Dozens of Syrians massacred

Officials, rebels blame each other

Patrick J. Mcdonnell Los Angeles Times

BEIRUT – Dozens of civilians were murdered in the strife-torn city of Homs, the Syrian government and opposition activists said Monday, as diplomats in New York and elsewhere struggled to forge terms for a possible cease-fire.

Each side in the Syrian conflict blamed the other for the latest carnage in Homs, which has suffered the highest number of casualties in the almost yearlong rebellion against President Bashar Assad.

Opposition advocates said security services on Sunday killed at least 53 people, all but six of them women and children. Many had their throats slit, the opposition said, and most were from the Homs neighborhood of Karm Zeitoun, where armed rebels have clashed with government security forces.

The official Syrian Arab News Agency in turn reported that “terrorist armed groups” in Homs had kidnapped and killed “scores of civilians,” mutilated their bodies and filmed the corpses.

The killers’ motivation, the state media said, was public relations: using the harrowing images in a worldwide campaign to blame Syrian security personnel for coldblooded massacre.

Kofi Annan, a special envoy seeking peace in Syria, visited Qatar and Turkey today after two days of talks with Assad in Damascus that yielded no breakthrough.

“These are grave and appalling reports of atrocities and abuses” in Syria,” Annan, a former U.N. secretary-general, told reporters in Ankara, Reuters reported.

In New York, the current U.N. secretary-general, Ban Ki-moon, called on the Syrian president to act within “days” on Annan’s proposals aimed at curbing the bloodshed.

At a meeting of U.N. Security Council members in New York, U.S. Secretary of State Hillary Rodham Clinton called Assad “cynical” for receiving Annan even as his army was launching an assault on the northwest province of Idlib and “continuing its aggression” in the restive cities of Hama, Homs and Rastan.
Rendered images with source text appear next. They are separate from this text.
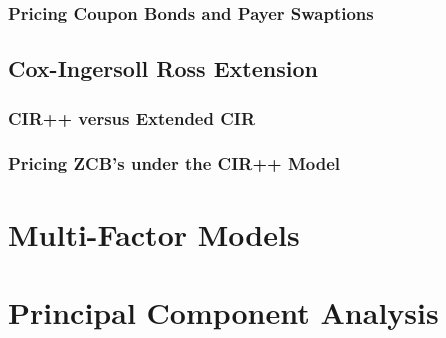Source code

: \documentclass[a4paper,12pt]{scrartcl}
\begin{document}
\subsubsection{Pricing Coupon Bonds and Payer Swaptions}

\newpage
\subsection{Cox-Ingersoll Ross Extension}

\subsubsection{CIR++ versus Extended CIR}

\subsubsection{Pricing ZCB's under the CIR++ Model}


\newpage
\section{Multi-Factor Models}








\newpage
\appendix

\section{Principal Component Analysis}
\end{document}
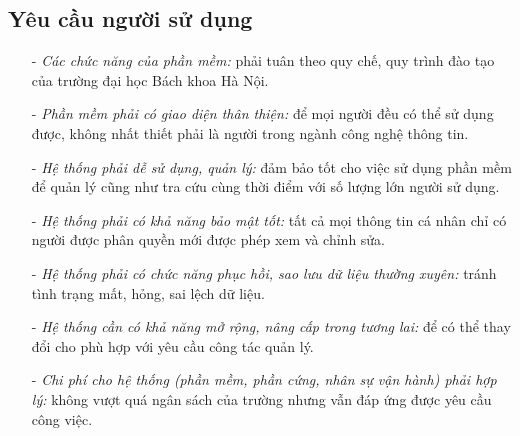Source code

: \subsection{Yêu cầu người sử dụng}
\begin{itemize}
  \item[-] \textit{Các chức năng của phần mềm:} phải tuân theo quy chế, quy trình đào tạo của trường đại học Bách khoa Hà Nội.
  \item[-] \textit{Phần mềm phải có giao diện thân thiện:} để mọi người đều có thể sử dụng được, không nhất thiết phải là người trong ngành công nghệ thông tin.
  \item[-] \textit{Hệ thống phải dễ sử dụng, quản lý:} đảm bảo tốt cho việc sử dụng phần mềm để quản lý cũng như tra cứu cùng thời điểm với số lượng lớn người sử dụng.
  \item[-] \textit{Hệ thống phải có khả năng bảo mật tốt:} tất cả mọi thông tin cá nhân chỉ có người được phân quyền mới được phép xem và chỉnh sửa.
  \item[-] \textit{Hệ thống phải có chức năng phục hồi, sao lưu dữ liệu thường xuyên:} tránh tình trạng mất, hỏng, sai lệch dữ liệu.
  \item[-] \textit{Hệ thống cần có khả năng mở rộng, nâng cấp trong tương lai:} để có thể thay đổi cho phù hợp với yêu cầu công tác quản lý.
  \item[-] \textit{Chi phí cho hệ thống (phần mềm, phần cứng, nhân sự vận hành) phải hợp lý:} không vượt quá ngân sách của trường nhưng vẫn đáp ứng được yêu cầu công việc. 
\end{itemize}
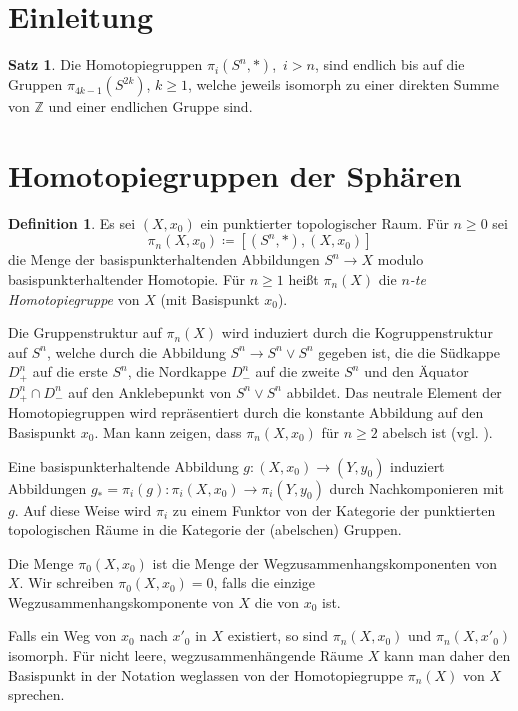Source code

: \documentclass[11pt, a4paper, german]{article}
\theoremstyle{definition}
\newtheorem{satz}{Satz}
\newtheorem{defn}{Definition}
\theoremstyle{remark}
\newcommand{\Z}{\mathbb{Z}} %
\begin{document}


\tableofcontents
\newpage

\section{Einleitung}

\begin{satz}
  Die Homotopiegruppen $\pi_i(S^n, *)$,~$i > n$, sind endlich bis auf die Gruppen $\pi_{4k-1}(S^{2k})$, $k \geq 1$, welche jeweils isomorph zu einer direkten Summe von $\Z$ und einer endlichen Gruppe sind.
\end{satz}

\section{Homotopiegruppen der Sphären}

\begin{defn}
  Es sei $(X, x_0)$ ein punktierter topologischer Raum.
  Für $n \geq 0$ sei
  \[ \pi_n(X, x_0) \coloneqq [(S^n, *), (X, x_0)] \]
  die Menge der basispunkterhaltenden Abbildungen $S^n \to X$ modulo basispunkterhaltender Homotopie.
  Für $n \geq 1$ heißt $\pi_n(X)$ die \emph{$n$-te Homotopiegruppe} von $X$ (mit Basispunkt $x_0$).
\end{defn}

Die Gruppenstruktur auf $\pi_n(X)$ wird induziert durch die Kogruppenstruktur auf $S^n$, welche durch die Abbildung $S^n \to S^n \vee S^n$ gegeben ist, die die Südkappe $D^n_+$ auf die erste $S^n$, die Nordkappe $D^n_{-}$ auf die zweite $S^n$ und den Äquator $D^n_{+} \cap D^n_{-}$ auf den Anklebepunkt von $S^n \vee S^n$ abbildet.
Das neutrale Element der Homotopiegruppen wird repräsentiert durch die konstante Abbildung auf den Basispunkt $x_0$.
Man kann zeigen, dass $\pi_n(X, x_0)$ für $n \geq 2$ abelsch ist (vgl. \cite{hatcher:at}).

Eine basispunkterhaltende Abbildung $g : (X, x_0) \to (Y, y_0)$ induziert Abbildungen $g_* = \pi_i(g) : \pi_i(X, x_0) \to \pi_i(Y, y_0)$ durch Nachkomponieren mit $g$.
Auf diese Weise wird $\pi_i$ zu einem Funktor von der Kategorie der punktierten topologischen Räume in die Kategorie der (abelschen) Gruppen.

Die Menge $\pi_0(X, x_0)$ ist die Menge der Wegzusammenhangskomponenten von $X$.
Wir schreiben $\pi_0(X, x_0) = 0$, falls die einzige Wegzusammenhangskomponente von $X$ die von $x_0$ ist.

Falls ein Weg von $x_0$ nach $x'_0$ in $X$ existiert, so sind $\pi_n(X, x_0)$ und $\pi_n(X, x'_0)$ isomorph.
Für nicht leere, wegzusammenhängende Räume $X$ kann man daher den Basispunkt in der Notation weglassen von der Homotopiegruppe $\pi_n(X)$ von $X$ sprechen.
\end{document}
The top U.S. diplomat indicated that Washington and Moscow still had major differences in their efforts to craft a diplomatic solution for Syria. Moscow and China last month vetoed a U.S.-backed proposal that would have called on Assad to cede power.

On Monday, Clinton appeared to criticize a new Russian initiative. Moscow’s proposal says nothing about Assad stepping down but mandates that both sides in the Syrian conflict withdraw their forces, subject to inspection by international monitors. Clinton drew a pointed distinction between Syrian government violence and “self defense” by civilians.

“We reject any equivalence between premeditated murders by a government’s military machine and the actions of civilians under siege driven to self defense,” Clinton said.